*** Opening SUPPLIED INFORMATION ***

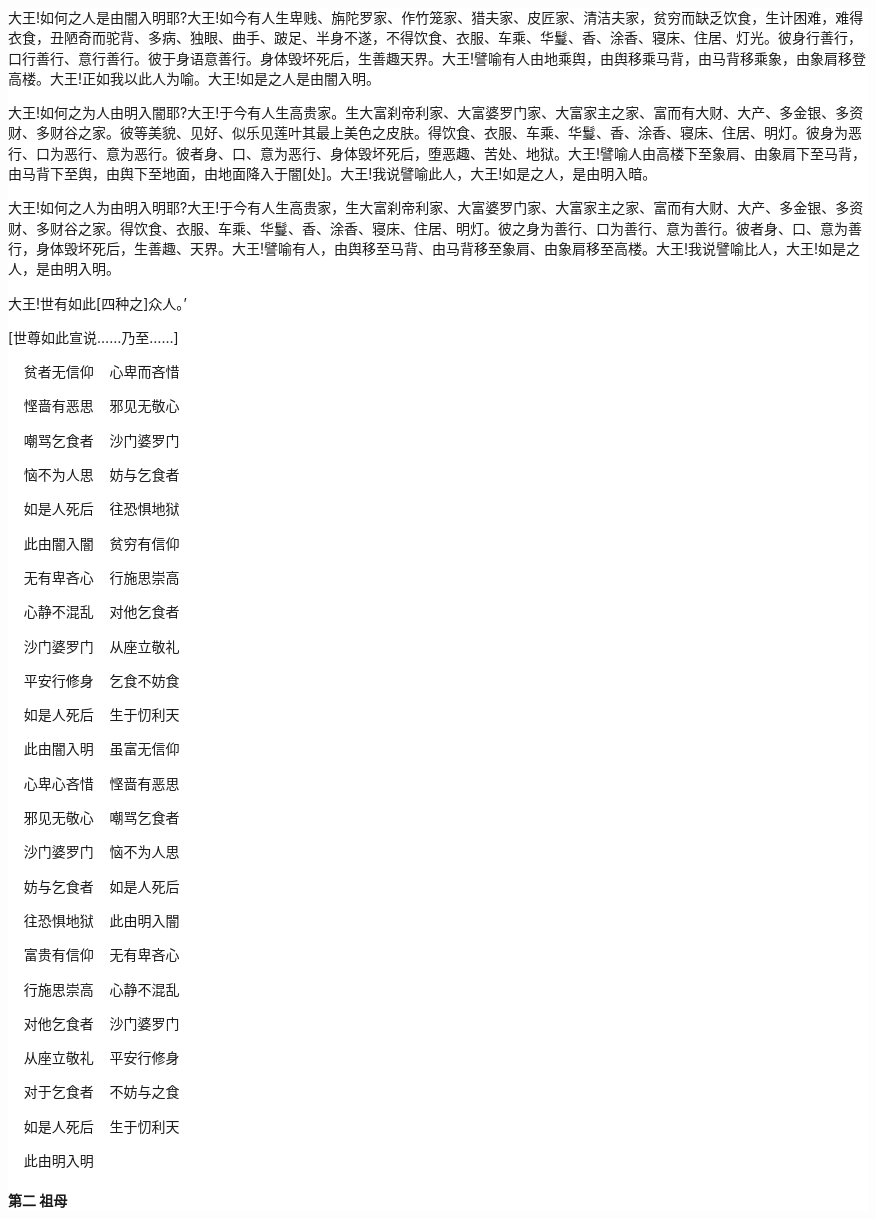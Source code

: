 大王!如何之人是由闇入明耶?大王!如今有人生卑贱、旃陀罗家、作竹笼家、猎夫家、皮匠家、清洁夫家，贫穷而缺乏饮食，生计困难，难得衣食，丑陋奇而驼背、多病、独眼、曲手、跛足、半身不遂，不得饮食、衣服、车乘、华鬘、香、涂香、寝床、住居、灯光。彼身行善行，口行善行、意行善行。彼于身语意善行。身体毁坏死后，生善趣天界。大王!譬喻有人由地乘舆，由舆移乘马背，由马背移乘象，由象肩移登高楼。大王!正如我以此人为喻。大王!如是之人是由闇入明。

大王!如何之为人由明入闇耶?大王!于今有人生高贵家。生大富刹帝利家、大富婆罗门家、大富家主之家、富而有大财、大产、多金银、多资财、多财谷之家。彼等美貌、见好、似乐见莲叶其最上美色之皮肤。得饮食、衣服、车乘、华鬘、香、涂香、寝床、住居、明灯。彼身为恶行、口为恶行、意为恶行。彼者身、口、意为恶行、身体毁坏死后，堕恶趣、苦处、地狱。大王!譬喻人由高楼下至象肩、由象肩下至马背，由马背下至舆，由舆下至地面，由地面降入于闇[处]。大王!我说譬喻此人，大王!如是之人，是由明入暗。

大王!如何之人为由明入明耶?大王!于今有人生高贵家，生大富刹帝利家、大富婆罗门家、大富家主之家、富而有大财、大产、多金银、多资财、多财谷之家。得饮食、衣服、车乘、华鬘、香、涂香、寝床、住居、明灯。彼之身为善行、口为善行、意为善行。彼者身、口、意为善行，身体毁坏死后，生善趣、天界。大王!譬喻有人，由舆移至马背、由马背移至象肩、由象肩移至高楼。大王!我说譬喻比人，大王!如是之人，是由明入明。

大王!世有如此[四种之]众人。’

[世尊如此宣说……乃至……]

&nbsp;&nbsp;&nbsp;&nbsp;贫者无信仰&nbsp;&nbsp;&nbsp;&nbsp;心卑而吝惜

&nbsp;&nbsp;&nbsp;&nbsp;悭啬有恶思&nbsp;&nbsp;&nbsp;&nbsp;邪见无敬心

&nbsp;&nbsp;&nbsp;&nbsp;嘲骂乞食者&nbsp;&nbsp;&nbsp;&nbsp;沙门婆罗门

&nbsp;&nbsp;&nbsp;&nbsp;恼不为人思&nbsp;&nbsp;&nbsp;&nbsp;妨与乞食者

&nbsp;&nbsp;&nbsp;&nbsp;如是人死后&nbsp;&nbsp;&nbsp;&nbsp;往恐惧地狱

&nbsp;&nbsp;&nbsp;&nbsp;此由闇入闇&nbsp;&nbsp;&nbsp;&nbsp;贫穷有信仰

&nbsp;&nbsp;&nbsp;&nbsp;无有卑吝心&nbsp;&nbsp;&nbsp;&nbsp;行施思崇高

&nbsp;&nbsp;&nbsp;&nbsp;心静不混乱&nbsp;&nbsp;&nbsp;&nbsp;对他乞食者

&nbsp;&nbsp;&nbsp;&nbsp;沙门婆罗门&nbsp;&nbsp;&nbsp;&nbsp;从座立敬礼

&nbsp;&nbsp;&nbsp;&nbsp;平安行修身&nbsp;&nbsp;&nbsp;&nbsp;乞食不妨食

&nbsp;&nbsp;&nbsp;&nbsp;如是人死后&nbsp;&nbsp;&nbsp;&nbsp;生于忉利天

&nbsp;&nbsp;&nbsp;&nbsp;此由闇入明&nbsp;&nbsp;&nbsp;&nbsp;虽富无信仰

&nbsp;&nbsp;&nbsp;&nbsp;心卑心吝惜&nbsp;&nbsp;&nbsp;&nbsp;悭啬有恶思

&nbsp;&nbsp;&nbsp;&nbsp;邪见无敬心&nbsp;&nbsp;&nbsp;&nbsp;嘲骂乞食者

&nbsp;&nbsp;&nbsp;&nbsp;沙门婆罗门&nbsp;&nbsp;&nbsp;&nbsp;恼不为人思

&nbsp;&nbsp;&nbsp;&nbsp;妨与乞食者&nbsp;&nbsp;&nbsp;&nbsp;如是人死后

&nbsp;&nbsp;&nbsp;&nbsp;往恐惧地狱&nbsp;&nbsp;&nbsp;&nbsp;此由明入闇

&nbsp;&nbsp;&nbsp;&nbsp;富贵有信仰&nbsp;&nbsp;&nbsp;&nbsp;无有卑吝心

&nbsp;&nbsp;&nbsp;&nbsp;行施思崇高&nbsp;&nbsp;&nbsp;&nbsp;心静不混乱

&nbsp;&nbsp;&nbsp;&nbsp;对他乞食者&nbsp;&nbsp;&nbsp;&nbsp;沙门婆罗门

&nbsp;&nbsp;&nbsp;&nbsp;从座立敬礼&nbsp;&nbsp;&nbsp;&nbsp;平安行修身

&nbsp;&nbsp;&nbsp;&nbsp;对于乞食者&nbsp;&nbsp;&nbsp;&nbsp;不妨与之食

&nbsp;&nbsp;&nbsp;&nbsp;如是人死后&nbsp;&nbsp;&nbsp;&nbsp;生于忉利天

&nbsp;&nbsp;&nbsp;&nbsp;此由明入明

#### 第二 祖母 <a name="3_22"></a>
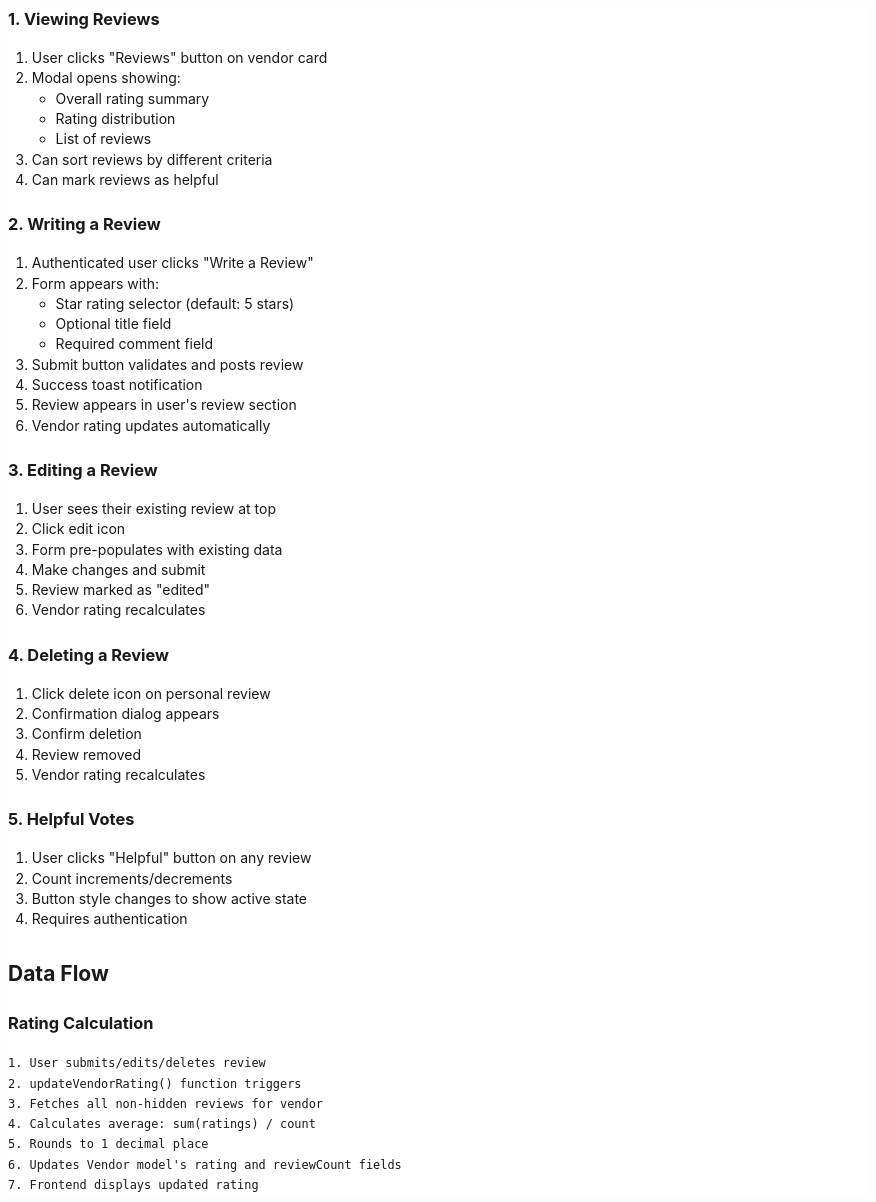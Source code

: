 ### 1. **Viewing Reviews**
1. User clicks "Reviews" button on vendor card
2. Modal opens showing:
   - Overall rating summary
   - Rating distribution
   - List of reviews
3. Can sort reviews by different criteria
4. Can mark reviews as helpful

### 2. **Writing a Review**
1. Authenticated user clicks "Write a Review"
2. Form appears with:
   - Star rating selector (default: 5 stars)
   - Optional title field
   - Required comment field
3. Submit button validates and posts review
4. Success toast notification
5. Review appears in user's review section
6. Vendor rating updates automatically

### 3. **Editing a Review**
1. User sees their existing review at top
2. Click edit icon
3. Form pre-populates with existing data
4. Make changes and submit
5. Review marked as "edited"
6. Vendor rating recalculates

### 4. **Deleting a Review**
1. Click delete icon on personal review
2. Confirmation dialog appears
3. Confirm deletion
4. Review removed
5. Vendor rating recalculates

### 5. **Helpful Votes**
1. User clicks "Helpful" button on any review
2. Count increments/decrements
3. Button style changes to show active state
4. Requires authentication

## Data Flow

### Rating Calculation
```
1. User submits/edits/deletes review
2. updateVendorRating() function triggers
3. Fetches all non-hidden reviews for vendor
4. Calculates average: sum(ratings) / count
5. Rounds to 1 decimal place
6. Updates Vendor model's rating and reviewCount fields
7. Frontend displays updated rating
```
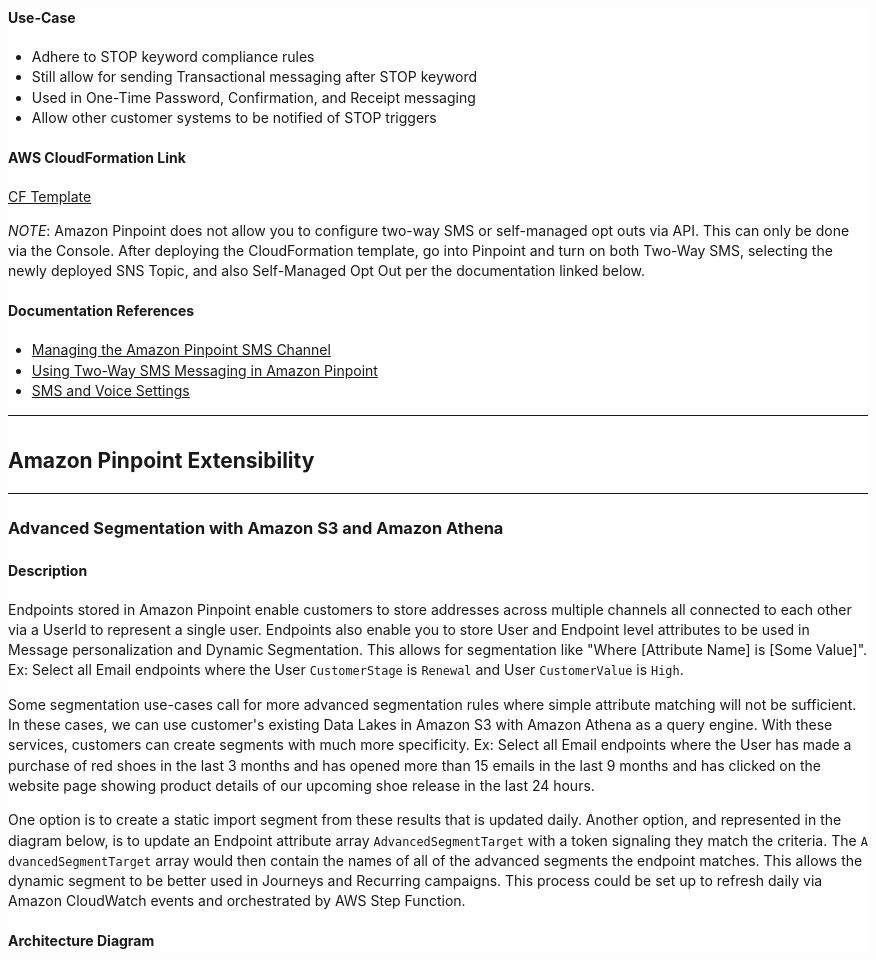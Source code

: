 #### Use-Case

* Adhere to STOP keyword compliance rules
* Still allow for sending Transactional messaging after STOP keyword
* Used in One-Time Password, Confirmation, and Receipt messaging
* Allow other customer systems to be notified of STOP triggers

#### AWS CloudFormation Link
[CF Template](cloudformation/Self-managed_Opt_Outs.yaml)

_NOTE_: Amazon Pinpoint does not allow you to configure two-way SMS or self-managed opt outs via API.  This can only be done via the Console.  After deploying the CloudFormation template, go into Pinpoint and turn on both Two-Way SMS, selecting the newly deployed SNS Topic, and also Self-Managed Opt Out per the documentation linked below.

#### Documentation References

* [Managing the Amazon Pinpoint SMS Channel](https://docs.aws.amazon.com/pinpoint/latest/userguide/channels-sms-manage.html)
* [Using Two-Way SMS Messaging in Amazon Pinpoint](https://docs.aws.amazon.com/pinpoint/latest/userguide/channels-sms-two-way.html)
* [SMS and Voice Settings](https://docs.aws.amazon.com/pinpoint/latest/userguide/settings-sms.html)

------

## Amazon Pinpoint Extensibility

------

### Advanced Segmentation with Amazon S3 and Amazon Athena

#### Description

Endpoints stored in Amazon Pinpoint enable customers to store addresses across multiple channels all connected to each other via a UserId to represent a single user.  Endpoints also enable you to store User and Endpoint level attributes to be used in Message personalization and Dynamic Segmentation.  This allows for segmentation like "Where [Attribute Name] is [Some Value]".  Ex:  Select all Email endpoints where the User `CustomerStage` is `Renewal` and User `CustomerValue` is `High`.

Some segmentation use-cases call for more advanced segmentation rules where simple attribute matching will not be sufficient. In these cases, we can use customer's existing Data Lakes in Amazon S3 with Amazon Athena as a query engine.  With these services, customers can create segments with much more specificity. Ex: Select all Email endpoints where the User has made a purchase of red shoes in the last 3 months and has opened more than 15 emails in the last 9 months and has clicked on the website page showing product details of our upcoming shoe release in the last 24 hours.

One option is to create a static import segment from these results that is updated daily.  Another option, and represented in the diagram below, is to update an Endpoint attribute array `AdvancedSegmentTarget` with a token signaling they match the criteria.  The `AdvancedSegmentTarget` array would then contain the names of all of the advanced segments the endpoint matches.  This allows the dynamic segment to be better used in Journeys and Recurring campaigns.  This process could be set up to refresh daily via Amazon CloudWatch events and orchestrated by AWS Step Function.

#### Architecture Diagram
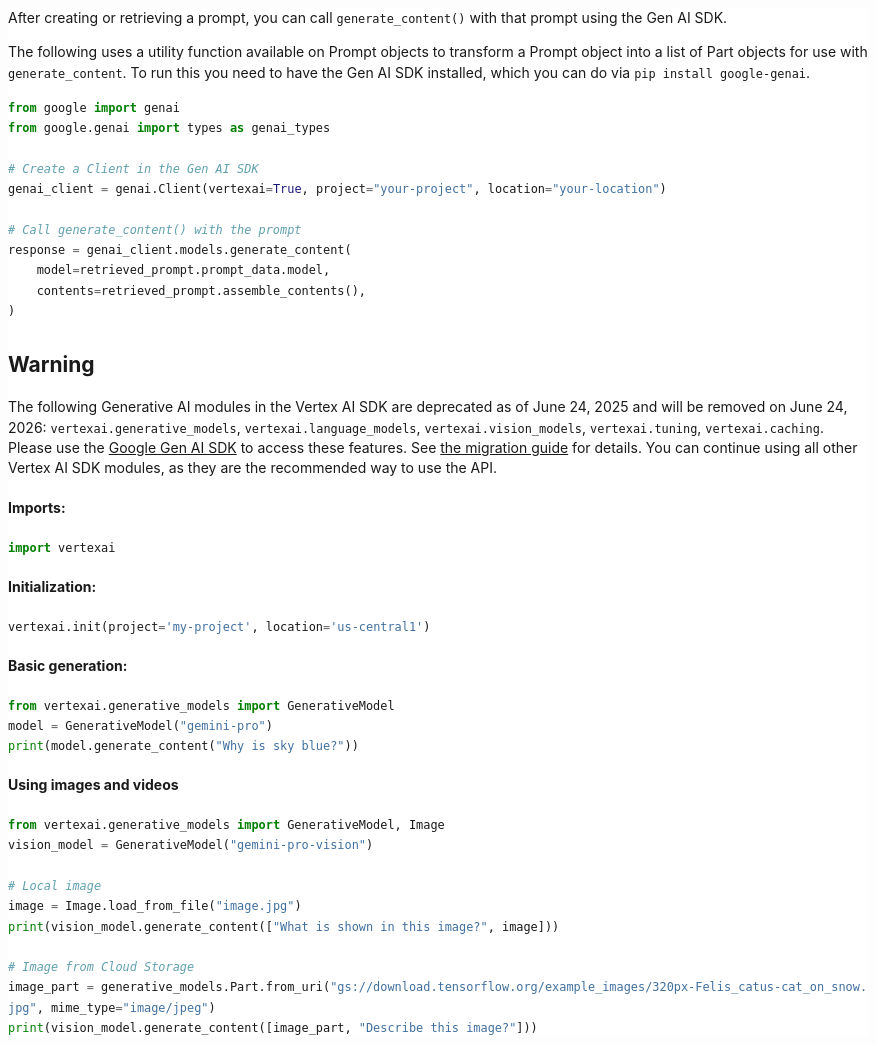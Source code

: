 After creating or retrieving a prompt, you can call `generate_content()` with that prompt using the Gen AI SDK.

The following uses a utility function available on Prompt objects to transform a Prompt object into a list of Part objects for use with `generate_content`. To run this you need to have the Gen AI SDK installed, which you can do via `pip install google-genai`.

```python
from google import genai
from google.genai import types as genai_types

# Create a Client in the Gen AI SDK
genai_client = genai.Client(vertexai=True, project="your-project", location="your-location")

# Call generate_content() with the prompt
response = genai_client.models.generate_content(
    model=retrieved_prompt.prompt_data.model,
    contents=retrieved_prompt.assemble_contents(),
)
```

## Warning

The following Generative AI modules in the Vertex AI SDK are deprecated as of
June 24, 2025 and will be removed on June 24, 2026:
`vertexai.generative_models`, `vertexai.language_models`,
`vertexai.vision_models`, `vertexai.tuning`, `vertexai.caching`. Please use the
[Google Gen AI SDK](https://pypi.org/project/google-genai/) to access these
features. See
[the migration guide](https://cloud.google.com/vertex-ai/generative-ai/docs/deprecations/genai-vertexai-sdk)
for details. You can continue using all other Vertex AI SDK modules, as they are
the recommended way to use the API.


#### Imports:
```python
import vertexai
```

#### Initialization:

```python
vertexai.init(project='my-project', location='us-central1')
```

#### Basic generation:
```python
from vertexai.generative_models import GenerativeModel
model = GenerativeModel("gemini-pro")
print(model.generate_content("Why is sky blue?"))
```

#### Using images and videos
```python
from vertexai.generative_models import GenerativeModel, Image
vision_model = GenerativeModel("gemini-pro-vision")

# Local image
image = Image.load_from_file("image.jpg")
print(vision_model.generate_content(["What is shown in this image?", image]))

# Image from Cloud Storage
image_part = generative_models.Part.from_uri("gs://download.tensorflow.org/example_images/320px-Felis_catus-cat_on_snow.jpg", mime_type="image/jpeg")
print(vision_model.generate_content([image_part, "Describe this image?"]))

```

*** Closing SUPPLIED INFORMATION ***

WHAT TO DO: Begin with the line that holds "#### Using images and videos" and write out each line from there to the end of the material, exactly as it stands. Include nothing else.

EXPECTED ANSWER:
#### Using images and videos
```python
from vertexai.generative_models import GenerativeModel, Image
vision_model = GenerativeModel("gemini-pro-vision")

# Local image
image = Image.load_from_file("image.jpg")
print(vision_model.generate_content(["What is shown in this image?", image]))

# Image from Cloud Storage
image_part = generative_models.Part.from_uri("gs://download.tensorflow.org/example_images/320px-Felis_catus-cat_on_snow.jpg", mime_type="image/jpeg")
print(vision_model.generate_content([image_part, "Describe this image?"]))

```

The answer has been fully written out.